Il mio sbaglio si, è stato trascinare mia moglie in questa situazione. Avrei dovuto scoprire quello che so ora prima di sposarla, non dopo. 
Con l'mante l'intesa c'era. Era capace di leggermi dentro come nessun'altra. Questo prima di tirare i remi in barca, è ovvio..


----------



## Leda (5 Settembre 2013)

feather ha detto:


> Non saprei neanche da dove cominciare per spiegare. Che a 30 anni veda la vita inutile e ci sia qualcosa che non torna siamo daccordo.
> Cosa cerco in una donna? *Una compagna che mi stia al fianco e cercando se stessa aiuti me a fare altranto e viceversa.
> *Ci potrei scrivere un libro ma credo che il concetto l'abbia capito.
> Il mio sbaglio si, è stato trascinare mia moglie in questa situazione.

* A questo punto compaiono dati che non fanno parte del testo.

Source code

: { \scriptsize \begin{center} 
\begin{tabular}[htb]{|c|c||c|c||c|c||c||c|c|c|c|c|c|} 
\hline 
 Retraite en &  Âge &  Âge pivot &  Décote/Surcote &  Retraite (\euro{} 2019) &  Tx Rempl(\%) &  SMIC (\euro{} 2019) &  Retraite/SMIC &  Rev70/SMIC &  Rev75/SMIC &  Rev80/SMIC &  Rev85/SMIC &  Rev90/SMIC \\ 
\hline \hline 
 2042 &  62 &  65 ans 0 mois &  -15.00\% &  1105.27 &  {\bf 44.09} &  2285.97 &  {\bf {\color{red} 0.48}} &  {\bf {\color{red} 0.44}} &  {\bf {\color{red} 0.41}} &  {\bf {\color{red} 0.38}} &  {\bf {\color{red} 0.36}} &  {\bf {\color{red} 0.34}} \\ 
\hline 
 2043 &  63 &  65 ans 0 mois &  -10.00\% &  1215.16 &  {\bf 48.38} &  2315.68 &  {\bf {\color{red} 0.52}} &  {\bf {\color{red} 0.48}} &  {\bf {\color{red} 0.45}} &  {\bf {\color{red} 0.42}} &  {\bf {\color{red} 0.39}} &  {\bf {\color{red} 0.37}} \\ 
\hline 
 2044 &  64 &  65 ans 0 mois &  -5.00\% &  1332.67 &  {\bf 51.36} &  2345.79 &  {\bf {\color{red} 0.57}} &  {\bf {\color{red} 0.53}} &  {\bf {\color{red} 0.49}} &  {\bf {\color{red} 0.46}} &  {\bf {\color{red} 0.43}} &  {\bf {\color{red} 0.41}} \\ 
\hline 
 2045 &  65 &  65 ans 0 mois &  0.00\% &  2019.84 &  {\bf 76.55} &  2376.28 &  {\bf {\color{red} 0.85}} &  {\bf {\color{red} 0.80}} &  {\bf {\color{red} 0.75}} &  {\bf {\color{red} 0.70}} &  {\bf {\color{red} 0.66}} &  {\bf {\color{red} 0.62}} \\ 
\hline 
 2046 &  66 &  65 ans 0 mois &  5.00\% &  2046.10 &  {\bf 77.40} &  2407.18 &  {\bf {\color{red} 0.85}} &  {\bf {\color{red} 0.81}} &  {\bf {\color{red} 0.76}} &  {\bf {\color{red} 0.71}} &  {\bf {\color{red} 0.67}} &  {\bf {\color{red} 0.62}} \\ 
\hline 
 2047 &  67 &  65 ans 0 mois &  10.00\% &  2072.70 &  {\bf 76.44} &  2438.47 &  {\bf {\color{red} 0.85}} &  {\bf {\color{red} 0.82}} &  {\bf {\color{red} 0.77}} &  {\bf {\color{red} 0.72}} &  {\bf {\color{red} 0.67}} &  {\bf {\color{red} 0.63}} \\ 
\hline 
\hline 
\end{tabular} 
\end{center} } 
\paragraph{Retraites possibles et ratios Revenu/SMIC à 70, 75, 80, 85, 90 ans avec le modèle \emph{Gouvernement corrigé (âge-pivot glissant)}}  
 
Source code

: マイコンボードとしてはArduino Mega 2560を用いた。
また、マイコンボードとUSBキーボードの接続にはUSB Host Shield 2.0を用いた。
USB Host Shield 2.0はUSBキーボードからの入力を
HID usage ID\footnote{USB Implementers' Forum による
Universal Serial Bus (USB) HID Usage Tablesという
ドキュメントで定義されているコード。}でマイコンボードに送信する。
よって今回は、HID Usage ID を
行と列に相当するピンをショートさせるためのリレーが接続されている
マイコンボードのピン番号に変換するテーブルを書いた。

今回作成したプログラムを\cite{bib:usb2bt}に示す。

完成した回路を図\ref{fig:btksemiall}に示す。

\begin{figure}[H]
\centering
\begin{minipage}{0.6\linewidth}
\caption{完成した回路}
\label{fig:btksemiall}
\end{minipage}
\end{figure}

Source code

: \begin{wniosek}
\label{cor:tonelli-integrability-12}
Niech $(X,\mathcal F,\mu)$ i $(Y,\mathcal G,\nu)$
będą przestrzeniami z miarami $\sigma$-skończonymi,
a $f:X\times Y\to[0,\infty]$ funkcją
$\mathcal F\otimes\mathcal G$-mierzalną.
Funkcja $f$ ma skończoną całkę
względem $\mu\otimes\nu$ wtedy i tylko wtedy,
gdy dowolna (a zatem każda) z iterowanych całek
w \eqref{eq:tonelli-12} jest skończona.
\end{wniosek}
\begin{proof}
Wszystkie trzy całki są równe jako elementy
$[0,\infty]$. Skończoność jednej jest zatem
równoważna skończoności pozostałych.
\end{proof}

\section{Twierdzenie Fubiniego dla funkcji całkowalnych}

Avrei dovuto scoprire quello che so ora prima di sposarla, non dopo.
> Con l'mante l'intesa c'era. Era capace di leggermi dentro come nessun'altra. Questo prima di tirare i remi in barca, è ovvio..



Buongiorno Feather!
Nottata difficile, eh? Mi spiace... Per un po' andrà così, probabilmente, meglio che ci fai l'abitudine. Però secondo me vuol dire che stai affrontando i nodi veri, quindi va bene, perchè non è uno star male per nulla 
Ho capito cosa intendi: per sensibilità ti somiglio parecchio e mi pare di riuscire a capirti senza sforzo.
Non c'è niente di male nel volersi realizzare anche personalmente nello scambio intimo con una persona. Bisogna privilegiare la ricerca, mettere in conto l'instabilità e invece tu hai privilegiato la sicurezza, i vincoli (anche un figlio lo è, anzi, è il più vincolante di tutti, perchè non c'è possibilità di una fine dell'impegno, come qualunque relazione tra adulti invece può anche contemplare).
La stabilità, dunque, è una tua esigenza, anche se adesso ti pare offuscata da altri bisogni che si sono affacciati di recente con più prepotenza.
Quindi non è che hai completamente sbagliato bersaglio: l'hai solo centrato al 50%. Quel 50% però è tuo, ce l'hai, non rinnegarlo.
Ci sono tanti modi per scoprire se stessi e dare un senso alla propria vita.
Un forum, anche, o entrare in analisi.
Fermati, e prendi fiato.
Non è tutto da buttare.


P.S. Quoto la zia Fantastica e Nikko


----------



## feather (5 Settembre 2013)

Leda ha detto:


> Buongiorno Feather!
> Nottata difficile, eh? Mi spiace... Per un po' andrà così, probabilmente, meglio che ci fai l'abitudine. Però secondo me vuol dire che stai affrontando i nodi veri, quindi va bene, perchè non è uno star male per nulla
> Ho capito cosa intendi: per sensibilità ti somiglio parecchio e mi pare di riuscire a capirti senza sforzo.
> Non c'è niente di male nel volersi realizzare anche personalmente nello scambio intimo con una persona. Bisogna privilegiare la ricerca, mettere in conto l'instabilità e invece tu hai privilegiato la sicurezza, i vincoli (anche un figlio lo è, anzi, è il più vincolante di tutti, perchè non c'è possibilità di una fine dell'impegno, come qualunque relazione tra adulti invece può anche contemplare).
> ...


È più di un anno che mi sveglio in piena notte con la testa piena di pensieri, ci sono abituato oramai.
Più che il bisogno di sicurezza il mio era bisogno di dare un senso al tempo che passa. Una famiglia, un figlio ha dato qualcosa, un marchio, un segno. Qualcosa che fa sapere al mondo che esisto. È difficile da tradurre in parole. Prima di una famiglia vedere la mia vita come un trascorrere di giorni inutili che non portavano da nessuna parte.
Quel tipo di relazione poi era una chimera, lo è pure adesso. Ci ho impiegato più di 30 anni per trovare una donna capace di leggermi dentro e il risultato è questo...
Direi che il piano "relazione appagante e fruttuosa sul piano personale" sia da buttare alle ortiche.
Rimane da tirare fuori un senso da quello che rimane. 
In tutto questo menziono poco mio figlio anche se è ovviamente LA parte più importante.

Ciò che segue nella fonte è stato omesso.